The Scientific Statement, a comprehensive review of the data currently available, is well written and well referenced and will serve a resource for practitioners caring for these children. A succinct road map of the integration of patient and procedural elements is found in Figure 3 (included below). It enables risk stratification that can be used to formulate a comprehensive peri-operative plan for the practitioner caring for the occasional child with CHD presenting for a non-cardiac procedure. Multiple branch points of the road map include consultation with a pediatric cardiac anesthesiologist – what does that look like in your practice? Can the ability to consult with pediatric cardiac anesthesiologists be built on a national collaborative scale? Should it? How are patients stratified and who cares for patients with congenital cardiac disease for non-cardiac procedures at your institution? Send your responses to Myron who will post them in future reader response.

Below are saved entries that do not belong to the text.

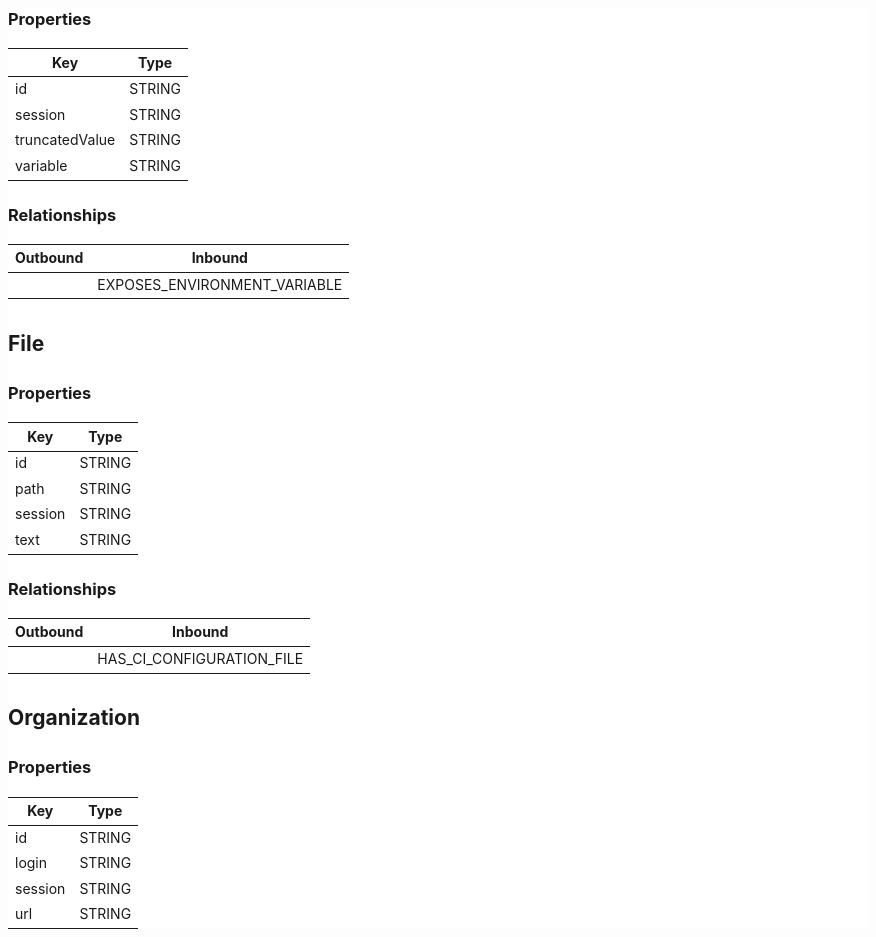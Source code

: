 ### Properties

| Key            | Type   |
| -------------- | ------ |
| id             | STRING |
| session        | STRING |
| truncatedValue | STRING |
| variable       | STRING |

### Relationships

| Outbound | Inbound                      |
| -------- | ---------------------------- |
|          | EXPOSES_ENVIRONMENT_VARIABLE |

## File

### Properties

| Key     | Type   |
| ------- | ------ |
| id      | STRING |
| path    | STRING |
| session | STRING |
| text    | STRING |

### Relationships

| Outbound | Inbound                   |
| -------- | ------------------------- |
|          | HAS_CI_CONFIGURATION_FILE |

## Organization

### Properties

| Key     | Type   |
| ------- | ------ |
| id      | STRING |
| login   | STRING |
| session | STRING |
| url     | STRING |
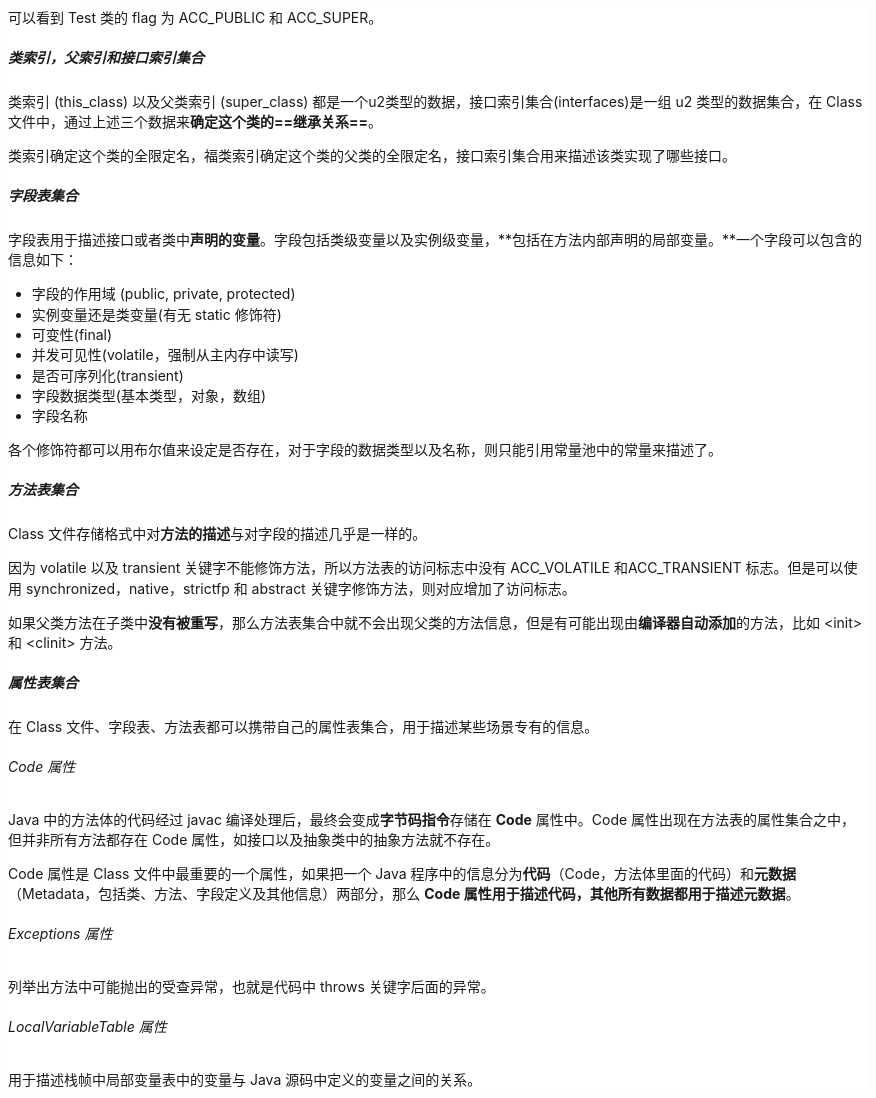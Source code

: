 可以看到 Test 类的 flag 为 ACC_PUBLIC 和 ACC_SUPER。



##### 类索引，父索引和接口索引集合

类索引 (this_class) 以及父类索引 (super_class) 都是一个u2类型的数据，接口索引集合(interfaces)是一组 u2 类型的数据集合，在 Class 文件中，通过上述三个数据来**确定这个类的==继承关系==**。

类索引确定这个类的全限定名，福类索引确定这个类的父类的全限定名，接口索引集合用来描述该类实现了哪些接口。



##### 字段表集合

字段表用于描述接口或者类中**声明的变量**。字段包括类级变量以及实例级变量，**包括在方法内部声明的局部变量。**一个字段可以包含的信息如下：

- 字段的作用域 (public, private, protected)
- 实例变量还是类变量(有无 static 修饰符)
- 可变性(final)
- 并发可见性(volatile，强制从主内存中读写)
- 是否可序列化(transient)
- 字段数据类型(基本类型，对象，数组)
- 字段名称

各个修饰符都可以用布尔值来设定是否存在，对于字段的数据类型以及名称，则只能引用常量池中的常量来描述了。



##### 方法表集合

Class 文件存储格式中对**方法的描述**与对字段的描述几乎是一样的。

因为 volatile 以及 transient 关键字不能修饰方法，所以方法表的访问标志中没有 ACC_VOLATILE 和ACC_TRANSIENT 标志。但是可以使用 synchronized，native，strictfp 和 abstract 关键字修饰方法，则对应增加了访问标志。

如果父类方法在子类中**没有被重写**，那么方法表集合中就不会出现父类的方法信息，但是有可能出现由**编译器自动添加**的方法，比如 \<init> 和 \<clinit> 方法。



##### 属性表集合

在 Class 文件、字段表、方法表都可以携带自己的属性表集合，用于描述某些场景专有的信息。

###### Code 属性

Java 中的方法体的代码经过 javac 编译处理后，最终会变成**字节码指令**存储在 **Code** 属性中。Code 属性出现在方法表的属性集合之中，但并非所有方法都存在 Code 属性，如接口以及抽象类中的抽象方法就不存在。

Code 属性是 Class 文件中最重要的一个属性，如果把一个 Java 程序中的信息分为**代码**（Code，方法体里面的代码）和**元数据**（Metadata，包括类、方法、字段定义及其他信息）两部分，那么 **Code 属性用于描述代码，其他所有数据都用于描述元数据**。



###### Exceptions 属性

列举出方法中可能抛出的受查异常，也就是代码中 throws 关键字后面的异常。



###### LocalVariableTable 属性

用于描述栈帧中局部变量表中的变量与 Java 源码中定义的变量之间的关系。
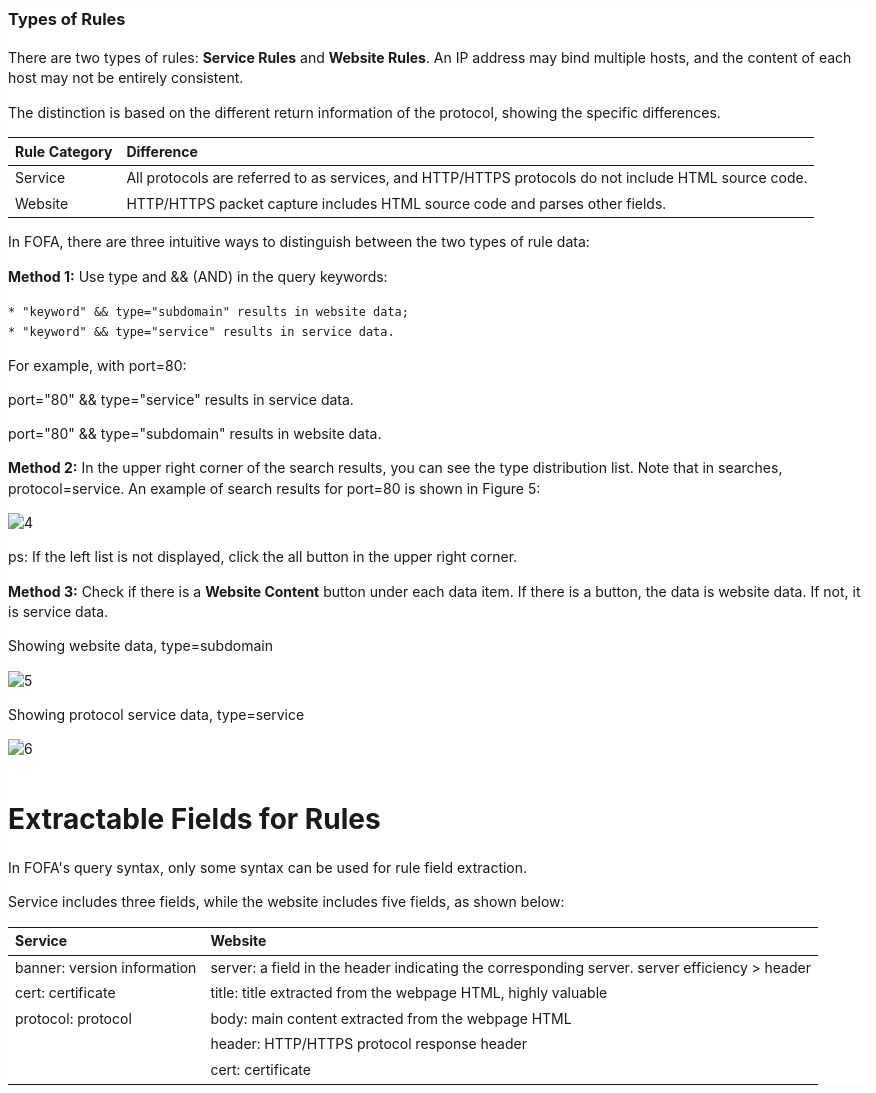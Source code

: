 ### Types of Rules

There are two types of rules: **Service Rules** and **Website Rules**. An IP address may bind multiple hosts, and the content of each host may not be entirely consistent.

The distinction is based on the different return information of the protocol, showing the specific differences.

|Rule Category|Difference|
|:----|:----|
|Service|All protocols are referred to as services, and HTTP/HTTPS protocols do not include HTML source code.|
|Website|HTTP/HTTPS packet capture includes HTML source code and parses other fields.|

In FOFA, there are three intuitive ways to distinguish between the two types of rule data:

**Method 1:** Use type and && (AND) in the query keywords:

    * "keyword" && type="subdomain" results in website data;
    * "keyword" && type="service" results in service data.
For example, with port=80:

port="80" && type="service" results in service data.

port="80" && type="subdomain" results in website data.

**Method 2:** In the upper right corner of the search results, you can see the type distribution list. Note that in searches, protocol=service. An example of search results for port=80 is shown in Figure 5:

![4](https://github.com/FofaInfo/Awesome-FOFA/blob/b17f7b806332106dd3748ec4adabbd220549d540/Storage/Rule_cheatsheet/Picture4.png)

ps: If the left list is not displayed, click the all button in the upper right corner.

**Method 3:** Check if there is a **Website Content** button under each data item. If there is a button, the data is website data. If not, it is service data.

Showing website data, type=subdomain

![5](https://github.com/FofaInfo/Awesome-FOFA/blob/b17f7b806332106dd3748ec4adabbd220549d540/Storage/Rule_cheatsheet/Picture5.png)

Showing protocol service data, type=service

![6](https://github.com/FofaInfo/Awesome-FOFA/blob/b17f7b806332106dd3748ec4adabbd220549d540/Storage/Rule_cheatsheet/Picture6.png)

# Extractable Fields for Rules

In FOFA's query syntax, only some syntax can be used for rule field extraction.

Service includes three fields, while the website includes five fields, as shown below:

|Service|Website|
|:----|:----|
|banner: version information|server: a field in the header indicating the corresponding server. server efficiency > header|
|cert: certificate|title: title extracted from the webpage HTML, highly valuable|
|protocol: protocol|body: main content extracted from the webpage HTML|
|    |header: HTTP/HTTPS protocol response header|
|    |cert: certificate|
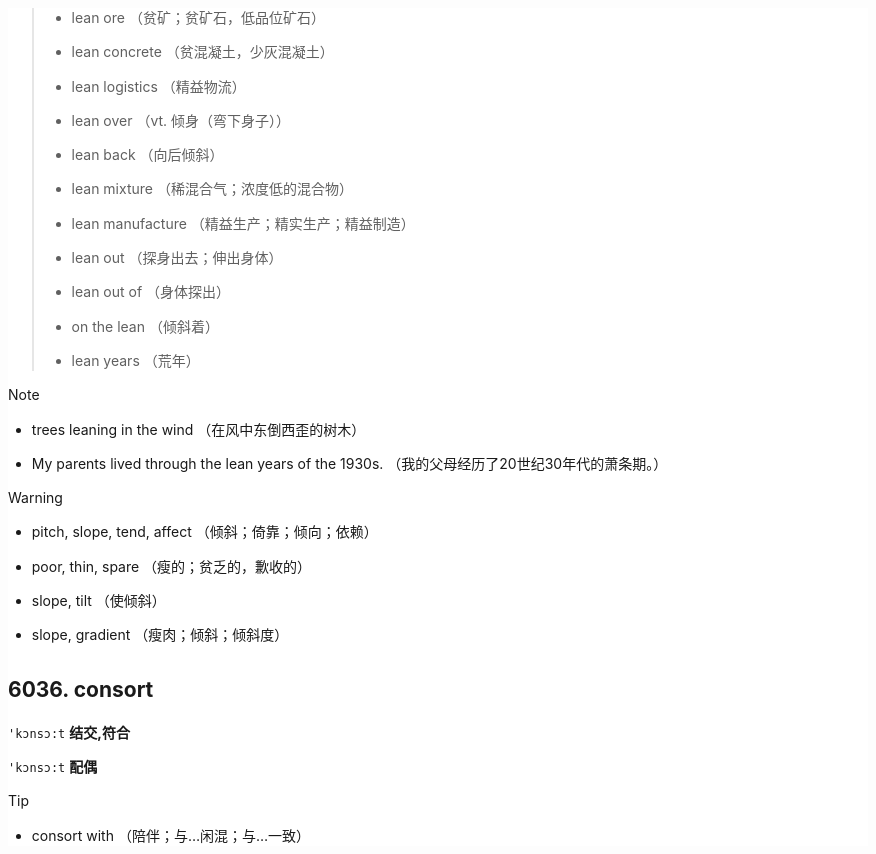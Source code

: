 >
> - lean ore （贫矿；贫矿石，低品位矿石）
>
> - lean concrete （贫混凝土，少灰混凝土）
>
> - lean logistics （精益物流）
>
> - lean over （vt. 倾身（弯下身子））
>
> - lean back （向后倾斜）
>
> - lean mixture （稀混合气；浓度低的混合物）
>
> - lean manufacture （精益生产；精实生产；精益制造）
>
> - lean out （探身出去；伸出身体）
>
> - lean out of （身体探出）
>
> - on the lean （倾斜着）
>
> - lean years （荒年）
>

> [!NOTE]
>
> - trees leaning in the wind （在风中东倒西歪的树木）
>
> - My parents lived through the lean years of the 1930s. （我的父母经历了20世纪30年代的萧条期。）
>

> [!WARNING]
>
> - pitch, slope, tend, affect （倾斜；倚靠；倾向；依赖）
>
> - poor, thin, spare （瘦的；贫乏的，歉收的）
>
> - slope, tilt （使倾斜）
>
> - slope, gradient （瘦肉；倾斜；倾斜度）
>

## 6036. consort

`'kɔnsɔ:t`  **结交,符合**

`'kɔnsɔ:t`  **配偶**

> [!TIP]
>
> - consort with （陪伴；与…闲混；与…一致）
>
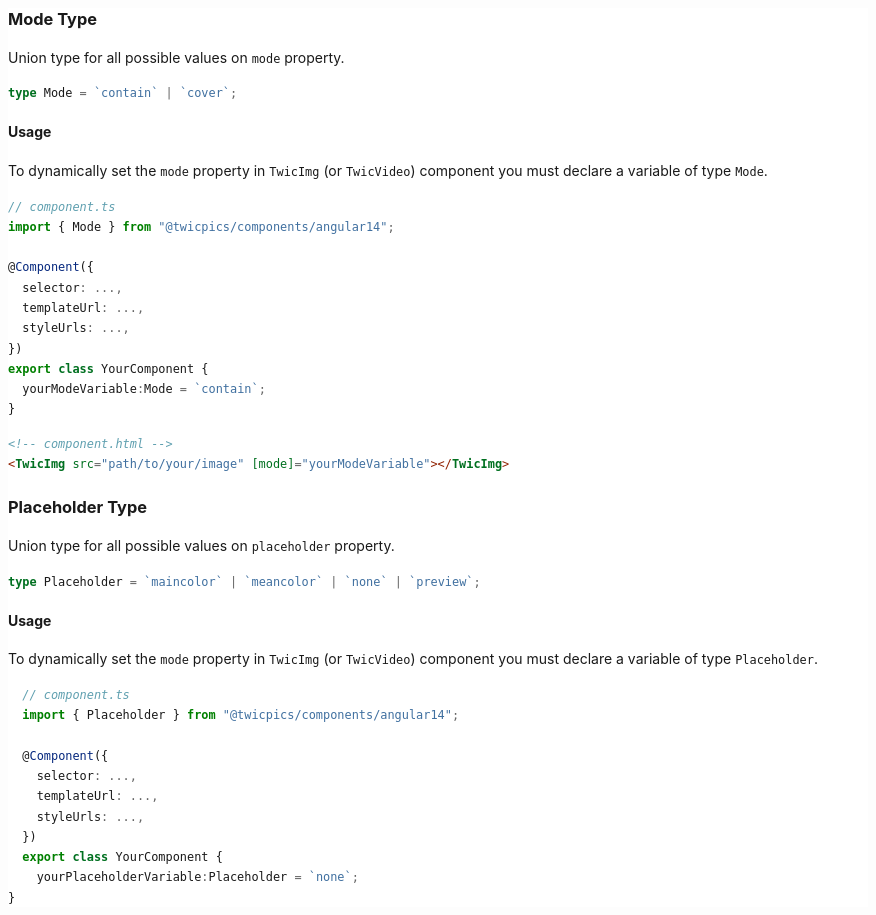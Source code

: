 
### Mode Type

Union type for all possible values on `mode` property.

```ts
type Mode = `contain` | `cover`;
```

#### Usage

To dynamically set the `mode` property in `TwicImg` (or `TwicVideo`) component you must declare a variable of type `Mode`.

```ts
// component.ts
import { Mode } from "@twicpics/components/angular14";

@Component({
  selector: ...,
  templateUrl: ...,
  styleUrls: ...,
})
export class YourComponent {
  yourModeVariable:Mode = `contain`;
}
```

```html
<!-- component.html -->
<TwicImg src="path/to/your/image" [mode]="yourModeVariable"></TwicImg>
```

### Placeholder Type

Union type for all possible values on `placeholder` property.

```ts
type Placeholder = `maincolor` | `meancolor` | `none` | `preview`;
```

#### Usage

To dynamically set the `mode` property in `TwicImg` (or `TwicVideo`) component you must declare a variable of type `Placeholder`.

```ts
  // component.ts
  import { Placeholder } from "@twicpics/components/angular14";

  @Component({
    selector: ...,
    templateUrl: ...,
    styleUrls: ...,
  })
  export class YourComponent {
    yourPlaceholderVariable:Placeholder = `none`;
}
```


[license-image]: https://img.shields.io/npm/l/@twicpics/components.svg?style=flat-square
[license-url]: https://raw.githubusercontent.com/twicpics/components/master/LICENSE
[npm-image]: https://img.shields.io/badge/npm-v0.22.1--beta.0-orange.svg?style=flat-square
[npm-url]: https://npmjs.org/package/@twicpics/components/v/0.22.1-beta.0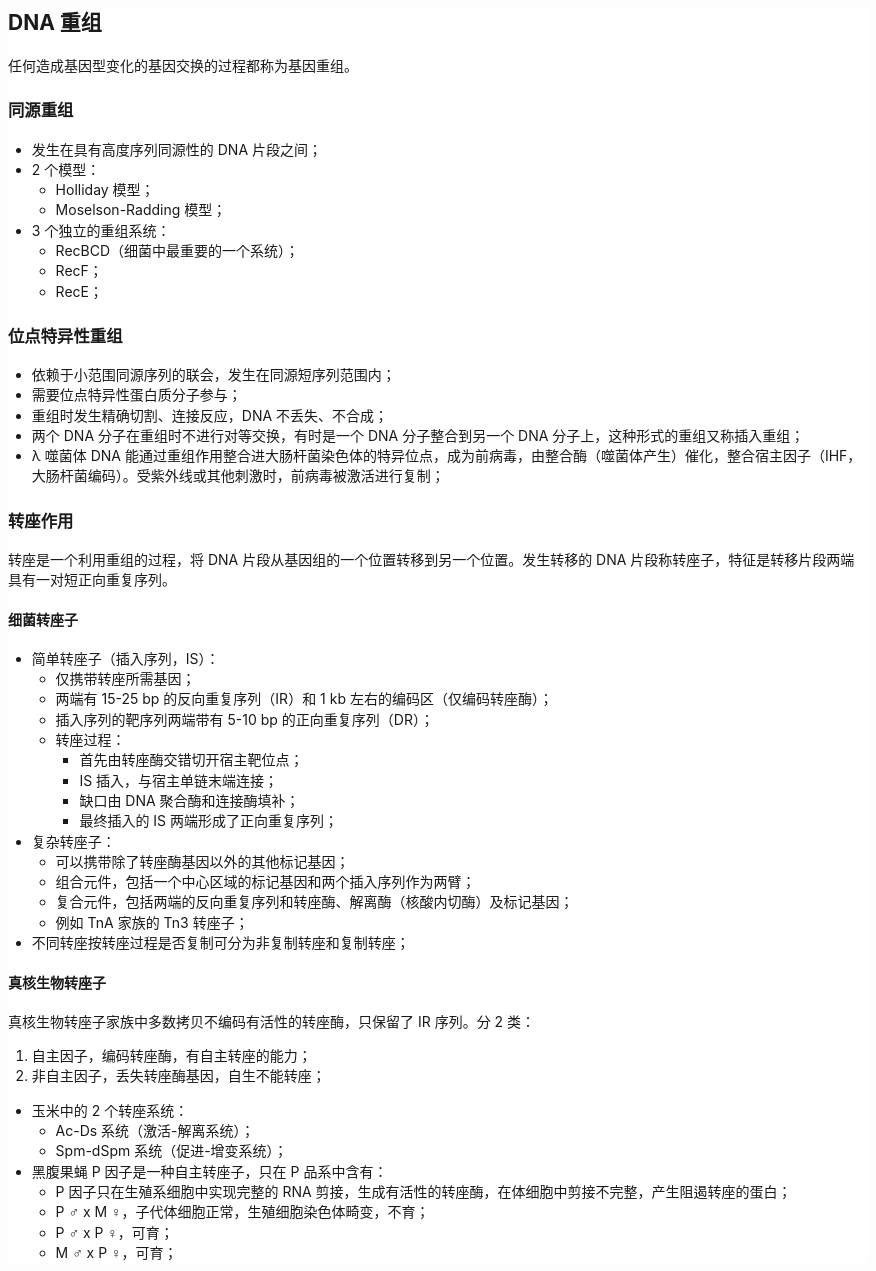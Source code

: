 ## DNA 重组

任何造成基因型变化的基因交换的过程都称为基因重组。

### 同源重组

- 发生在具有高度序列同源性的 DNA 片段之间；
- 2 个模型：
  - Holliday 模型；
  - Moselson-Radding 模型；
- 3 个独立的重组系统：
  - RecBCD（细菌中最重要的一个系统）；
  - RecF；
  - RecE；

### 位点特异性重组

- 依赖于小范围同源序列的联会，发生在同源短序列范围内；
- 需要位点特异性蛋白质分子参与；
- 重组时发生精确切割、连接反应，DNA 不丢失、不合成；
- 两个 DNA 分子在重组时不进行对等交换，有时是一个 DNA 分子整合到另一个 DNA 分子上，这种形式的重组又称插入重组；
- λ 噬菌体 DNA 能通过重组作用整合进大肠杆菌染色体的特异位点，成为前病毒，由整合酶（噬菌体产生）催化，整合宿主因子（IHF，大肠杆菌编码）。受紫外线或其他刺激时，前病毒被激活进行复制；

### 转座作用

转座是一个利用重组的过程，将 DNA 片段从基因组的一个位置转移到另一个位置。发生转移的 DNA 片段称转座子，特征是转移片段两端具有一对短正向重复序列。

#### 细菌转座子

- 简单转座子（插入序列，IS）：
  - 仅携带转座所需基因；
  - 两端有 15-25 bp 的反向重复序列（IR）和 1 kb 左右的编码区（仅编码转座酶）；
  - 插入序列的靶序列两端带有 5-10 bp 的正向重复序列（DR）；
  - 转座过程：
    - 首先由转座酶交错切开宿主靶位点；
    - IS 插入，与宿主单链末端连接；
    - 缺口由 DNA 聚合酶和连接酶填补；
    - 最终插入的 IS 两端形成了正向重复序列；
- 复杂转座子：
  - 可以携带除了转座酶基因以外的其他标记基因；
  - 组合元件，包括一个中心区域的标记基因和两个插入序列作为两臂；
  - 复合元件，包括两端的反向重复序列和转座酶、解离酶（核酸内切酶）及标记基因；
  - 例如 TnA 家族的 Tn3 转座子；
- 不同转座按转座过程是否复制可分为非复制转座和复制转座；

#### 真核生物转座子

真核生物转座子家族中多数拷贝不编码有活性的转座酶，只保留了 IR 序列。分 2 类：
1. 自主因子，编码转座酶，有自主转座的能力；
2. 非自主因子，丢失转座酶基因，自生不能转座；

- 玉米中的 2 个转座系统：
  - Ac-Ds 系统（激活-解离系统）；
  - Spm-dSpm 系统（促进-增变系统）；
- 黑腹果蝇 P 因子是一种自主转座子，只在 P 品系中含有：
  - P 因子只在生殖系细胞中实现完整的 RNA 剪接，生成有活性的转座酶，在体细胞中剪接不完整，产生阻遏转座的蛋白；
  - P ♂ x M ♀，子代体细胞正常，生殖细胞染色体畸变，不育；
  - P ♂ x P ♀，可育；
  - M ♂ x P ♀，可育；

This statement alerts pediatric practitioners to the high-risk nature of this growing heterogenous group of children. Meticulous attention to detail and formulation of a perioperative plan specific for each patient optimizes their chances to undergo successful non-cardiac procedures. A similar focus to what has been applied to the care of these children for their cardiac procedures needs to be adopted for their non-cardiac procedural care. Significant challenges currently preclude developing evidence-based care paradigms. The heterogeneity of the myriad of combinations of congenital heart lesions, co-morbidities, and non-cardiac procedures results in insufficient numbers of specific patient types at a single center for appropriately designed studies. Comprehensive multicenter databases with granular data are needed to have adequate numbers of specific subsets of patients to answer the clinical questions and determine best practices including optimal care providers and location of care. With the transformation toward standardization and inter-institutional collaboration, advancements are expected. Reiterative revisions of the AHA Scientific Statement as more data becomes available will continue to improve outcomes, including the quality of life, of the survivors of CHD.